## TRY IT
From the data below, return the exact lines starting at the line containing "Easiest way is" and ending at the line containing "- refactor the", both included, and nothing else.

■ ■ ■

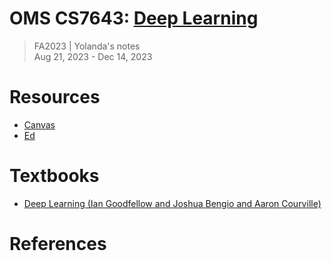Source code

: # OMS CS7643: [Deep Learning](https://omscs.gatech.edu/cs-7643-deep-learning)
> FA2023 | Yolanda's notes <br>
> Aug 21, 2023 - Dec 14, 2023

# Resources
- [Canvas](https://gatech.instructure.com/courses/346568)
- [Ed](https://edstem.org/us/courses/41219/discussion/)

# Textbooks
- [Deep Learning (Ian Goodfellow and Joshua Bengio and Aaron Courville)](https://www.deeplearningbook.org/)

# References
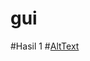 # gui
#Hasil 1
#[AltText](https://github.com/natasyaadelia/gui/blob/master/.%20KUIS%201.png "Latihan 1")
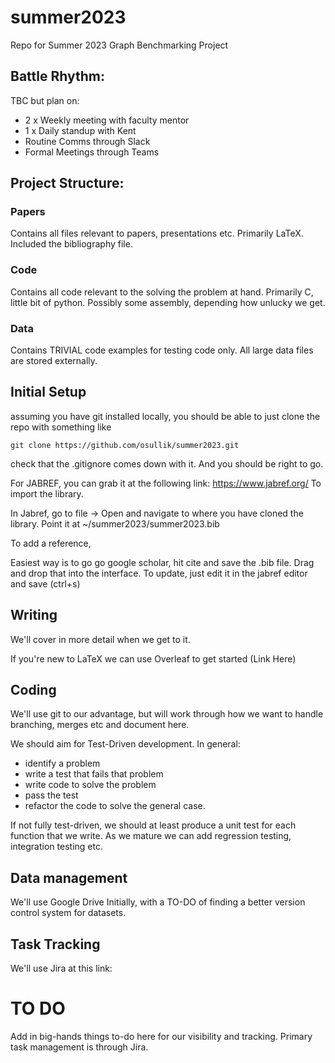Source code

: # summer2023
Repo for Summer 2023 Graph Benchmarking Project

## Battle Rhythm: 
TBC but plan on: 
- 2 x Weekly meeting with faculty mentor
- 1 x Daily standup with Kent
- Routine Comms through Slack
- Formal Meetings through Teams

## Project Structure:

### Papers
 Contains all files relevant to papers, presentations etc. Primarily LaTeX. Included the bibliography file.

### Code
 Contains all code relevant to the solving the problem at hand. Primarily C, little bit of python. Possibly some assembly, depending how unlucky we get. 

### Data 
 Contains TRIVIAL code examples for testing code only. All large data files are stored externally. 


## Initial Setup

assuming you have git installed locally, you should be able to just clone the repo with something like

`git clone https://github.com/osullik/summer2023.git`

check that the .gitignore comes down with it. And you should be right to go.

For JABREF, you can grab it at the following link: https://www.jabref.org/
To import the library.

In Jabref, go to file -> Open and navigate to where you have cloned the library. 
Point it at ~/summer2023/summer2023.bib

To add a reference,

Easiest way is to go go google scholar, hit cite and save the .bib file. 
Drag and drop that into the interface. 
To update, just edit it in the jabref editor and save (ctrl+s)

## Writing

We'll cover in more detail when we get to it.

If you're new to LaTeX we can use Overleaf to get started (Link Here)

## Coding

We'll use git to our advantage, but will work through how we want to handle branching, merges etc and document here. 

We should aim for Test-Driven development. In general: 
- identify a problem
- write a test that fails that problem
- write code to solve the problem
- pass the test
- refactor the code to solve the general case. 

If not fully test-driven, we should at least produce a unit test for each function that we write. As we mature we can add regression testing, integration testing etc. 

## Data management 

We'll use Google Drive Initially, with a TO-DO of finding a better version control system for datasets. 

## Task Tracking

We'll use Jira at this link: 


# TO DO

Add in big-hands things to-do here for our visibility and tracking. Primary task management is through Jira.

■ ■ ■

## EXERCISE SOLUTION
Easiest way is to go go google scholar, hit cite and save the .bib file. 
Drag and drop that into the interface. 
To update, just edit it in the jabref editor and save (ctrl+s)

## Writing

We'll cover in more detail when we get to it.

If you're new to LaTeX we can use Overleaf to get started (Link Here)

## Coding

We'll use git to our advantage, but will work through how we want to handle branching, merges etc and document here. 

We should aim for Test-Driven development. In general: 
- identify a problem
- write a test that fails that problem
- write code to solve the problem
- pass the test
- refactor the code to solve the general case. 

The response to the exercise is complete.